## TASK DESCRIPTION
Where a line of the records holds the string "documentclass", copy that line.

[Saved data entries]
◇ ◇ ◇ ◇ ◇
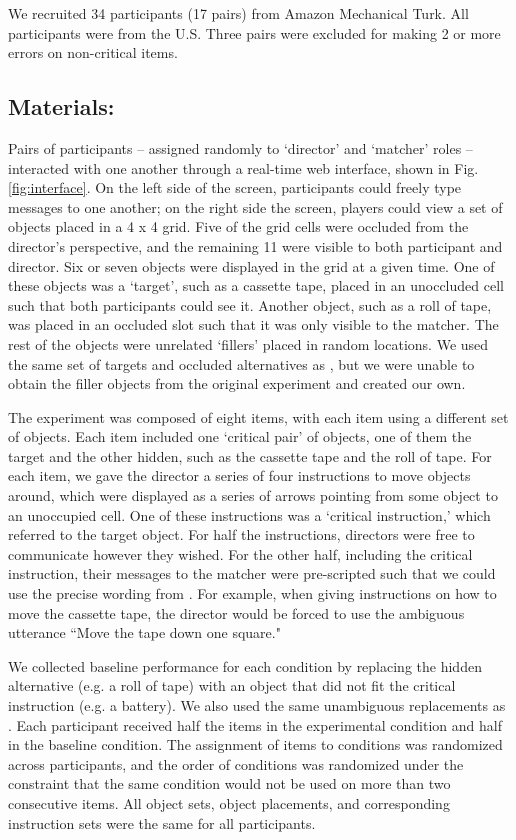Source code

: \documentclass[10pt,letterpaper]{article}
\begin{document}
We recruited 34 participants (17 pairs) from Amazon Mechanical Turk. All participants were from the U.S. Three pairs were excluded for making 2 or more errors on non-critical items.

\subsection{Materials:}

Pairs of participants -- assigned randomly to `director' and `matcher' roles -- interacted with one another through a real-time web interface, shown in Fig. \ref{fig:interface}. On the left side of the screen, participants could freely type messages to one another; on the right side the screen, players could view a set of objects placed in a 4 x 4 grid. Five of the grid cells were occluded from the director's perspective, and the remaining 11 were visible to both participant and director. Six or seven objects were displayed in the grid at a given time. One of these objects was a `target', such as a cassette tape, placed in an unoccluded cell such that both participants could see it. Another object, such as a roll of tape, was placed in an occluded slot such that it was only visible to the matcher. The rest of the objects were unrelated `fillers' placed in random locations. We used the same set of targets and occluded alternatives as , but we were unable to obtain the filler objects from the original experiment and created our own.

The experiment was composed of eight items, with each item using a different set of objects. Each item included one `critical pair' of objects, one of them the target and the other hidden, such as the cassette tape and the roll of tape. For each item, we gave the director a series of four instructions to move objects around, which were displayed as a series of arrows pointing from some object to an unoccupied cell. One of these instructions was a `critical instruction,' which referred to the target object. For half the instructions, directors were free to communicate however they wished. For the other half, including the critical instruction, their messages to the matcher were pre-scripted such that we could use the precise wording from . For example, when giving instructions on how to move the cassette tape, the director would be forced to use the ambiguous utterance ``Move the tape down one square." 

We collected baseline performance for each condition by replacing the hidden alternative (e.g. a roll of tape) with an object that did not fit the critical instruction (e.g. a battery). We also used the same unambiguous replacements as . Each participant received half the items in the experimental condition and half in the baseline condition. The assignment of items to conditions was randomized across participants, and the order of conditions was randomized under the constraint that the same condition would not be used on more than two consecutive items. All object sets, object placements, and corresponding instruction sets were the same for all participants.
\end{document}
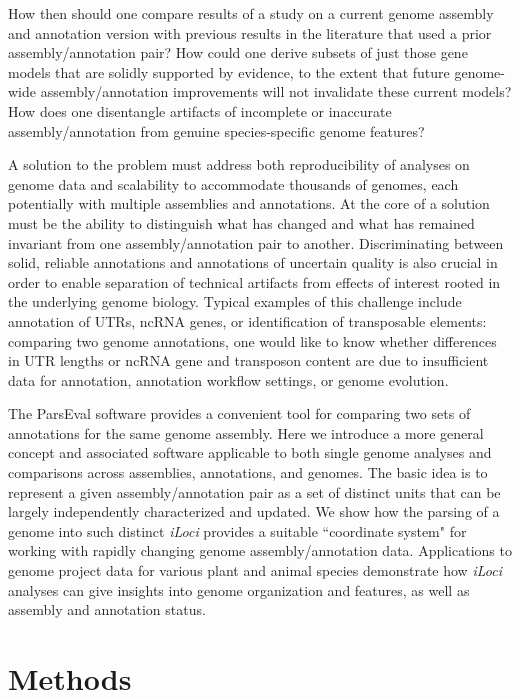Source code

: How then should one compare results of a study on a current genome assembly and annotation version with previous results in the literature that used a prior
assembly/annotation pair?
How could one derive subsets of just those gene models that are solidly supported by evidence, to the extent that future genome-wide assembly/annotation improvements will not invalidate these current models?
How does one disentangle artifacts of incomplete or inaccurate assembly/annotation from genuine species-specific genome features?

A solution to the problem must address both reproducibility of analyses on genome data and scalability to accommodate thousands of genomes, each potentially with multiple assemblies and annotations.
At the core of a solution must be the ability to distinguish what has changed and what has remained invariant from one assembly/annotation pair to another.
Discriminating between solid, reliable annotations and annotations of uncertain quality is also crucial in order to enable separation of technical artifacts from effects of interest rooted in the underlying genome biology.
Typical examples of this challenge include  annotation of UTRs, ncRNA genes, or identification of transposable elements: comparing two genome annotations, one would like to know whether differences in UTR lengths or ncRNA gene and transposon content are due to insufficient data for annotation, annotation workflow settings, or genome evolution.

The ParsEval software \cite{StandageBrendel2012} provides a convenient tool for comparing two sets of annotations for the same genome assembly.
Here we introduce a more general concept and associated software applicable to both single genome analyses and comparisons across assemblies, annotations, and genomes.
The basic idea is to represent a given assembly/annotation pair as a set of distinct units that can be largely independently characterized and updated.
We show how the parsing of a genome into such distinct \textit{iLoci} provides a suitable ``coordinate system" for working with rapidly changing genome assembly/annotation data.
Applications to genome project data for various plant and animal species demonstrate how \textit{iLoci} analyses can give insights into genome organization and features, as well as assembly and annotation status.

\section{Methods}

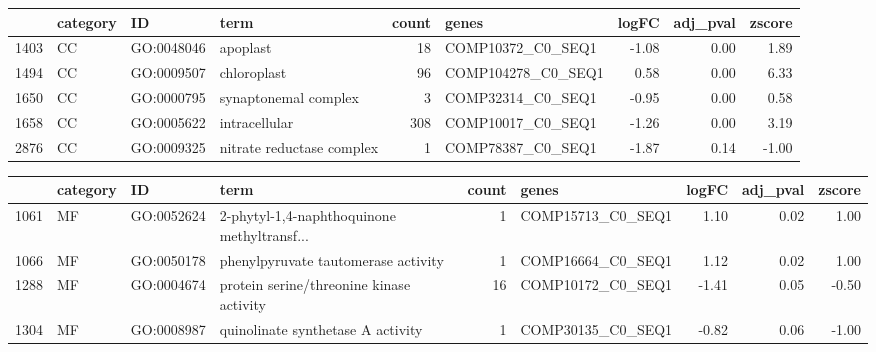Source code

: \documentclass[10pt,oneside,a4paper]{article}
\begin{document}
\begin{table}[ht]
\centering
\begin{tabular}{rlllrlrrr}
  \hline
 & category & ID & term & count & genes & logFC & adj\_pval & zscore \\ 
  \hline
1403 & CC & GO:0048046 & apoplast &  18 & COMP10372\_C0\_SEQ1 & -1.08 & 0.00 & 1.89 \\ 
  1494 & CC & GO:0009507 & chloroplast &  96 & COMP104278\_C0\_SEQ1 & 0.58 & 0.00 & 6.33 \\ 
  1650 & CC & GO:0000795 & synaptonemal complex &   3 & COMP32314\_C0\_SEQ1 & -0.95 & 0.00 & 0.58 \\ 
  1658 & CC & GO:0005622 & intracellular & 308 & COMP10017\_C0\_SEQ1 & -1.26 & 0.00 & 3.19 \\ 
  2876 & CC & GO:0009325 & nitrate reductase complex &   1 & COMP78387\_C0\_SEQ1 & -1.87 & 0.14 & -1.00 \\ 
   \hline
\end{tabular}
\end{table}

\begin{table}[ht]
\centering
\begin{tabular}{rlllrlrrr}
  \hline
 & category & ID & term & count & genes & logFC & adj\_pval & zscore \\ 
  \hline
1061 & MF & GO:0052624 & 2-phytyl-1,4-naphthoquinone methyltransf... &   1 & COMP15713\_C0\_SEQ1 & 1.10 & 0.02 & 1.00 \\ 
  1066 & MF & GO:0050178 & phenylpyruvate tautomerase activity &   1 & COMP16664\_C0\_SEQ1 & 1.12 & 0.02 & 1.00 \\ 
  1288 & MF & GO:0004674 & protein serine/threonine kinase activity &  16 & COMP10172\_C0\_SEQ1 & -1.41 & 0.05 & -0.50 \\ 
  1304 & MF & GO:0008987 & quinolinate synthetase A activity &   1 & COMP30135\_C0\_SEQ1 & -0.82 & 0.06 & -1.00 \\ 
   \hline
\end{tabular}
\end{table}
\end{document}
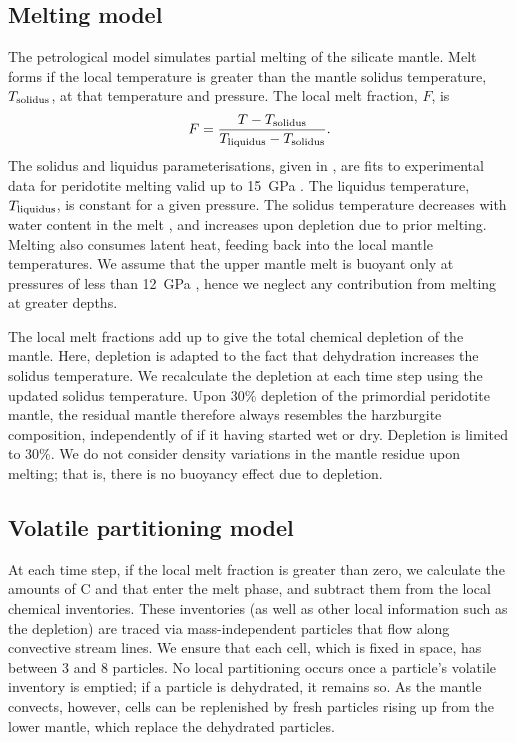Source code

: \subsection{Melting model}
The petrological model simulates partial melting of the silicate mantle. Melt forms if the local temperature is greater than the mantle solidus temperature, $T_{\rm solidus}$, at that temperature and pressure. The local melt fraction, $F$, is
\begin{equation}\label{eq:melt-fraction}
    F = \frac{T - T_{\rm solidus}}{T_{\rm liquidus} - T_{\rm solidus}}.
\end{equation}
The solidus and liquidus parameterisations, given in \citet{noack2014can}, are fits to experimental data for peridotite melting valid up to 15~GPa \citep{smet1999evolution}. The liquidus temperature, $T_{\rm liquidus}$, is constant for a given pressure. The solidus temperature decreases with water content in the melt \citep{katz_new_2003}, and increases upon depletion due to prior melting. Melting also consumes latent heat, feeding back into the local mantle temperatures. We assume that the upper mantle melt is buoyant only at pressures of less than 12~GPa \citep{ohtani_melting_1995}, hence we neglect any contribution from melting at greater depths. 

The local melt fractions add up to give the total chemical depletion of the mantle. Here, depletion is adapted to the fact that dehydration increases the solidus temperature. We recalculate the depletion at each time step using the updated solidus temperature. Upon 30\% depletion of the primordial peridotite mantle, the residual mantle therefore always resembles the harzburgite composition, independently of if it having started wet or dry. Depletion is limited to 30\%. We do not consider density variations in the mantle residue upon melting; that is, there is no buoyancy effect due to depletion.



\subsection{Volatile partitioning model}\label{sec:partitioning-methods}

At each time step, if the local melt fraction is greater than zero, we calculate the amounts of C and  that enter the melt phase, and subtract them from the local chemical inventories. These inventories (as well as other local information such as the depletion) are traced via mass-independent particles that flow along convective stream lines. We ensure that each cell, which is fixed in space, has between 3 and 8 particles. No local partitioning occurs once a particle's volatile inventory is emptied; if a particle is dehydrated, it remains so. As the mantle convects, however, cells can be replenished by fresh particles rising up from the lower mantle, which replace the dehydrated particles. 

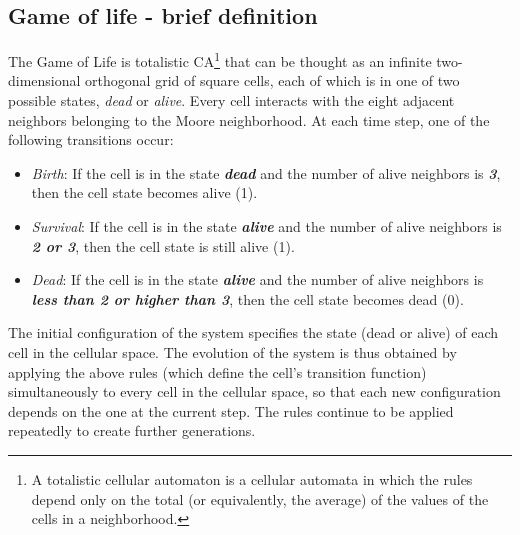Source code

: \subsection{Game of life - brief definition} 
The Game of Life is totalistic CA\footnote{A totalistic cellular automaton is a cellular automata in which the rules depend only on the	total (or equivalently, the average) of the values of the cells in a neighborhood.} that can be thought as an infinite two-dimensional orthogonal grid of square cells, each of which is in one of two possible states, \emph{dead} or \emph{alive}. Every cell interacts with the eight adjacent neighbors belonging to the Moore neighborhood. At each time step, one of the following transitions occur:
	\begin{itemize}
	\item \emph{Birth}: If the cell is in the state \textbf{\textit{dead}} and
	the number of alive neighbors is \textbf{\textit{3}}, then the cell state
	becomes alive (1).
	\item \emph{Survival}: If the cell is in the state \textbf{\textit{alive}}
	and the number of alive neighbors is \textbf{\textit{2 or 3}}, then the cell
	state is still alive (1).
	\item \emph{Dead}: If the cell is in the state \textbf{\textit{alive}} and
	the number of alive neighbors is \textbf{\textit{less than 2 or higher
			than 3}}, then the cell state becomes dead (0).
\end{itemize}
The initial configuration of the system specifies the state (dead
or alive) of each cell in the cellular space. The evolution of the
system is thus obtained by applying the above rules (which define
the cell's transition function) simultaneously to every cell in
the cellular space, so that each new configuration depends on the
one at the current step. The rules continue to be applied
repeatedly to create further generations.

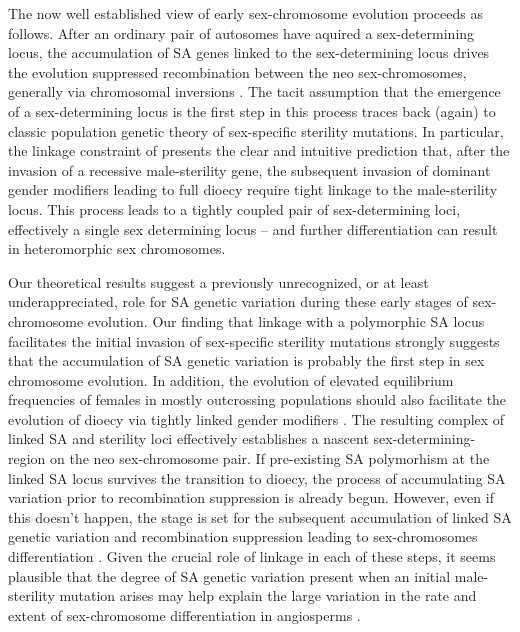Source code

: \documentclass[9pt,twocolumn,twoside,lineno]{gsajnl}
\begin{document}
The now well established view of early sex-chromosome evolution proceeds as follows. After an ordinary pair of autosomes have aquired a sex-determining locus, the accumulation of SA genes linked to the sex-determining locus drives the evolution suppressed recombination between the neo sex-chromosomes, generally via chromosomal inversions \citep{Rice1987,Charlesworth2002,Bachtrog2006,Qiuetal2013,Bachtrog2014}. The tacit assumption that the emergence of a sex-determining locus is the first step in this process traces back (again) to classic population genetic theory of sex-specific sterility mutations. In particular, the linkage constraint of \citet{Charlesworth1978a} presents the clear and intuitive prediction that, after the invasion of a recessive male-sterility gene, the subsequent invasion of dominant gender modifiers leading to full dioecy require tight linkage to the male-sterility locus. This process leads to a tightly coupled pair of sex-determining loci, effectively a single sex determining locus -- and further differentiation can result in heteromorphic sex chromosomes.

Our theoretical results suggest a previously unrecognized, or at least underappreciated, role for SA genetic variation during these early stages of sex-chromosome evolution. Our finding that linkage with a polymorphic SA locus facilitates the initial invasion of sex-specific sterility mutations strongly suggests that the accumulation of SA genetic variation is probably the first step in sex chromosome evolution. In addition, the evolution of elevated equilibrium frequencies of females in mostly outcrossing populations should also facilitate the evolution of dioecy via tightly linked gender modifiers \citep{Charlesworth1978a}. The resulting complex of linked SA and sterility loci effectively establishes a nascent sex-determining-region on the neo sex-chromosome pair. If pre-existing SA polymorhism at the linked SA locus survives the transition to dioecy, the process of accumulating SA variation prior to recombination suppression is already begun. However, even if this doesn't happen,  the stage is set for the subsequent accumulation of linked SA genetic variation and recombination suppression leading to sex-chromosomes differentiation \citep{Charlesworth1978a,Rice1987,Bachtrog2006,Qiuetal2013}. Given the crucial role of linkage in each of these steps, it seems plausible that the degree of SA genetic variation present when an initial male-sterility mutation arises may help explain the large variation in the rate and extent of sex-chromosome differentiation in angiosperms \citep{Charlesworth2002,Renner2014,Bachtrog2014}.



\end{document}
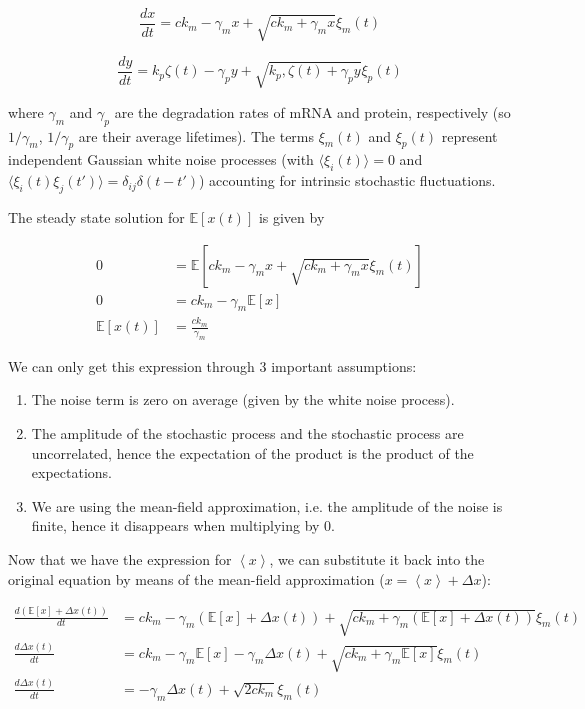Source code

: \begin{equation} \frac{dx}{dt} = c k_m - \gamma_m x + \sqrt{c k_m + \gamma_m x}\xi_m(t) \end{equation}

\begin{equation} \frac{dy}{dt} = k_p\zeta(t) - \gamma_p y + \sqrt{k_p,\zeta(t) + \gamma_p y}\xi_p(t) \end{equation}

where $\gamma_m$ and $\gamma_p$ are the degradation rates of mRNA and protein, respectively (so $1/\gamma_m$, $1/\gamma_p$ are their average lifetimes). The terms $\xi_m(t)$ and $\xi_p(t)$ represent independent Gaussian white noise processes (with $\langle \xi_i(t)\rangle=0$ and $\langle \xi_i(t)\xi_j(t')\rangle=\delta_{ij}\delta(t-t')$) accounting for intrinsic stochastic fluctuations.

The steady state solution for $\mathbb{E}[x(t)]$ is given by

\begin{align*}
    0 &= \mathbb{E}\left[c k_m - \gamma_m x + \sqrt{c k_m + \gamma_m x}\xi_m(t)\right]\\
    0 &= c k_m - \gamma_m \mathbb{E}[x]\\
    \mathbb{E}[x(t)] &= \frac{c k_m}{\gamma_m}
\end{align*}

We can only get this expression through 3 important assumptions:

\begin{enumerate} \item The noise term is zero on average (given by the white noise process). \item The amplitude of the stochastic process and the stochastic process are uncorrelated, hence the expectation of the product is the product of the expectations. \item We are using the mean-field approximation, i.e. the amplitude of the noise is finite, hence it disappears when multiplying by 0. \end{enumerate} Now that we have the expression for $\left\langle x\right\rangle$, we can substitute it back into the original equation by means of the mean-field approximation ($x = \left\langle x\right\rangle + \Delta x$):

\begin{align*}
    \frac{d\left(\mathbb{E}[x] + \Delta x(t)\right)}{dt} &= c k_m - \gamma_m\left(\mathbb{E}[x] + \Delta x(t)\right) + \sqrt{c k_m + \gamma_m\left(\mathbb{E}[x] + \Delta x(t)\right)}\xi_m(t)\\
    \frac{d\Delta x(t)}{dt} &= c k_m - \gamma_m\mathbb{E}[x] - \gamma_m\Delta x(t) + \sqrt{c k_m + \gamma_m\mathbb{E}[x]}\xi_m(t)\\
    \frac{d\Delta x(t)}{dt} &= -\gamma_m\Delta x(t) + \sqrt{2c k_m}\xi_m(t)
\end{align*}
◇ ◇ ◇ ◇ ◇
## EXERCISE SOLUTION
: \documentclass[10pt,letterpaper]{article}
: \documentclass[10pt,oneside,a4paper]{article}
: \documentclass[9pt,twocolumn,twoside,lineno]{gsajnl}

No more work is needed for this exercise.